-- Provided data follows --
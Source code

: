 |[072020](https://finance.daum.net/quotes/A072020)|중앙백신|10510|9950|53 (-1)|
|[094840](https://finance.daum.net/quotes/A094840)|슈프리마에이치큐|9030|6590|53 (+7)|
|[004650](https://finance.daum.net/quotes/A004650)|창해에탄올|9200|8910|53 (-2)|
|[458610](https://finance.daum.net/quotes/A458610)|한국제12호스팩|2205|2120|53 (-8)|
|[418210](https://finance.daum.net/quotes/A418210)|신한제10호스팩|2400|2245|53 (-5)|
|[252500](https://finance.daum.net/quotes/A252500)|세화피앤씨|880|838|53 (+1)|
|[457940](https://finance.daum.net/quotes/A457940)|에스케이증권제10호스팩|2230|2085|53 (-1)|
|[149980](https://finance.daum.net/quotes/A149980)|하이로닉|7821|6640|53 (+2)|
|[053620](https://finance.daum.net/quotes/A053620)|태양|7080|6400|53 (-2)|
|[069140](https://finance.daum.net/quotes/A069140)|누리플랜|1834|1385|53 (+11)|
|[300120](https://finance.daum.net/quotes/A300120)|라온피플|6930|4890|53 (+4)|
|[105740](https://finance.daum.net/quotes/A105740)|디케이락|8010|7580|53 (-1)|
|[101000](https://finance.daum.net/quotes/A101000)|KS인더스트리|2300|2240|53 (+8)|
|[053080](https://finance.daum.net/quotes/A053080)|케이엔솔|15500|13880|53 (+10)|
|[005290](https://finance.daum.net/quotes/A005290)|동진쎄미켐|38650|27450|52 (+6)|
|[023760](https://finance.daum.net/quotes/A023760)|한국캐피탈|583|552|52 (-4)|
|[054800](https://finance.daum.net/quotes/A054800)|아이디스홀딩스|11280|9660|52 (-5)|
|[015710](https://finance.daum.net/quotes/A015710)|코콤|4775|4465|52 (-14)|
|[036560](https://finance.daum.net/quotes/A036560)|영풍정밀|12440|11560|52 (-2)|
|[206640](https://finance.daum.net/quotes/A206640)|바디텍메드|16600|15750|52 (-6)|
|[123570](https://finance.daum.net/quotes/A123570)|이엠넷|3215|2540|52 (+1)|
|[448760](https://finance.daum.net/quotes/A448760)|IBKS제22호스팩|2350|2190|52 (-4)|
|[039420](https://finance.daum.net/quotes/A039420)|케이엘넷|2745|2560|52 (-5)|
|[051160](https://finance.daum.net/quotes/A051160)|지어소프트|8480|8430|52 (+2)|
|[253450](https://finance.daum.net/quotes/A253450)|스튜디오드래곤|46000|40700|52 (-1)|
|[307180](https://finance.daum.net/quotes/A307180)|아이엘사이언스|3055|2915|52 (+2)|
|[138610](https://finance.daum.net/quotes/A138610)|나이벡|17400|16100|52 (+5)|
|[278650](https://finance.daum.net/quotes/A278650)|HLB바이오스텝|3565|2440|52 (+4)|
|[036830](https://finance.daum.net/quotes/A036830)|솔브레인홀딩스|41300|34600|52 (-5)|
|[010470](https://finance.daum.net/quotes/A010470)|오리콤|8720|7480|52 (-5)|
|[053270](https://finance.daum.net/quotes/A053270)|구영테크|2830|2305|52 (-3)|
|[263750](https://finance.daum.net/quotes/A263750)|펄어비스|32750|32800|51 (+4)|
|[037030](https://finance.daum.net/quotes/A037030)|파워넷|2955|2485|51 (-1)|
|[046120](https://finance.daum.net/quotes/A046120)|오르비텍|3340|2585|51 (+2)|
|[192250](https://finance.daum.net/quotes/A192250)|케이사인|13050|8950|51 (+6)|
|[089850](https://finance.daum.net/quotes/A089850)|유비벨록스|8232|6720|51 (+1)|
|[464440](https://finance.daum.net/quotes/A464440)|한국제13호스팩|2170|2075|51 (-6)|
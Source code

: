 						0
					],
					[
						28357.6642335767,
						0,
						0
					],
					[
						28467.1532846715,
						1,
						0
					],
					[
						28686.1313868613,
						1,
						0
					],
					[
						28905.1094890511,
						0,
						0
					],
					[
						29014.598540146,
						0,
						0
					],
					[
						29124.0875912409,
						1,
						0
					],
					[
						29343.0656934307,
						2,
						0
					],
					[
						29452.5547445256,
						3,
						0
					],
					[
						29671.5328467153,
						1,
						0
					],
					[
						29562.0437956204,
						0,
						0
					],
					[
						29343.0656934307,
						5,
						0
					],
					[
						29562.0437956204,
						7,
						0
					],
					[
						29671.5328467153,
-- Provided data concluded --
Exercise goal ▸ Print out each record above exactly, with nothing omitted.

Final answer ▸
Source code

: |[072020](https://finance.daum.net/quotes/A072020)|중앙백신|10510|9950|53 (-1)|
|[094840](https://finance.daum.net/quotes/A094840)|슈프리마에이치큐|9030|6590|53 (+7)|
|[004650](https://finance.daum.net/quotes/A004650)|창해에탄올|9200|8910|53 (-2)|
|[458610](https://finance.daum.net/quotes/A458610)|한국제12호스팩|2205|2120|53 (-8)|
|[418210](https://finance.daum.net/quotes/A418210)|신한제10호스팩|2400|2245|53 (-5)|
|[252500](https://finance.daum.net/quotes/A252500)|세화피앤씨|880|838|53 (+1)|
|[457940](https://finance.daum.net/quotes/A457940)|에스케이증권제10호스팩|2230|2085|53 (-1)|
|[149980](https://finance.daum.net/quotes/A149980)|하이로닉|7821|6640|53 (+2)|
|[053620](https://finance.daum.net/quotes/A053620)|태양|7080|6400|53 (-2)|
|[069140](https://finance.daum.net/quotes/A069140)|누리플랜|1834|1385|53 (+11)|
|[300120](https://finance.daum.net/quotes/A300120)|라온피플|6930|4890|53 (+4)|
|[105740](https://finance.daum.net/quotes/A105740)|디케이락|8010|7580|53 (-1)|
|[101000](https://finance.daum.net/quotes/A101000)|KS인더스트리|2300|2240|53 (+8)|
|[053080](https://finance.daum.net/quotes/A053080)|케이엔솔|15500|13880|53 (+10)|
|[005290](https://finance.daum.net/quotes/A005290)|동진쎄미켐|38650|27450|52 (+6)|
|[023760](https://finance.daum.net/quotes/A023760)|한국캐피탈|583|552|52 (-4)|
|[054800](https://finance.daum.net/quotes/A054800)|아이디스홀딩스|11280|9660|52 (-5)|
|[015710](https://finance.daum.net/quotes/A015710)|코콤|4775|4465|52 (-14)|
|[036560](https://finance.daum.net/quotes/A036560)|영풍정밀|12440|11560|52 (-2)|
|[206640](https://finance.daum.net/quotes/A206640)|바디텍메드|16600|15750|52 (-6)|
|[123570](https://finance.daum.net/quotes/A123570)|이엠넷|3215|2540|52 (+1)|
|[448760](https://finance.daum.net/quotes/A448760)|IBKS제22호스팩|2350|2190|52 (-4)|
|[039420](https://finance.daum.net/quotes/A039420)|케이엘넷|2745|2560|52 (-5)|
|[051160](https://finance.daum.net/quotes/A051160)|지어소프트|8480|8430|52 (+2)|
|[253450](https://finance.daum.net/quotes/A253450)|스튜디오드래곤|46000|40700|52 (-1)|
|[307180](https://finance.daum.net/quotes/A307180)|아이엘사이언스|3055|2915|52 (+2)|
|[138610](https://finance.daum.net/quotes/A138610)|나이벡|17400|16100|52 (+5)|
|[278650](https://finance.daum.net/quotes/A278650)|HLB바이오스텝|3565|2440|52 (+4)|
|[036830](https://finance.daum.net/quotes/A036830)|솔브레인홀딩스|41300|34600|52 (-5)|
|[010470](https://finance.daum.net/quotes/A010470)|오리콤|8720|7480|52 (-5)|
|[053270](https://finance.daum.net/quotes/A053270)|구영테크|2830|2305|52 (-3)|
|[263750](https://finance.daum.net/quotes/A263750)|펄어비스|32750|32800|51 (+4)|
|[037030](https://finance.daum.net/quotes/A037030)|파워넷|2955|2485|51 (-1)|
|[046120](https://finance.daum.net/quotes/A046120)|오르비텍|3340|2585|51 (+2)|
|[192250](https://finance.daum.net/quotes/A192250)|케이사인|13050|8950|51 (+6)|
|[089850](https://finance.daum.net/quotes/A089850)|유비벨록스|8232|6720|51 (+1)|
|[464440](https://finance.daum.net/quotes/A464440)|한국제13호스팩|2170|2075|51 (-6)|
Source code

: 						0
					],
					[
						28357.6642335767,
						0,
						0
					],
					[
						28467.1532846715,
						1,
						0
					],
					[
						28686.1313868613,
						1,
						0
					],
					[
						28905.1094890511,
						0,
						0
					],
					[
						29014.598540146,
						0,
						0
					],
					[
						29124.0875912409,
						1,
						0
					],
					[
						29343.0656934307,
						2,
						0
					],
					[
						29452.5547445256,
						3,
						0
					],
					[
						29671.5328467153,
						1,
						0
					],
					[
						29562.0437956204,
						0,
						0
					],
					[
						29343.0656934307,
						5,
						0
					],
					[
						29562.0437956204,
						7,
						0
					],
					[
						29671.5328467153,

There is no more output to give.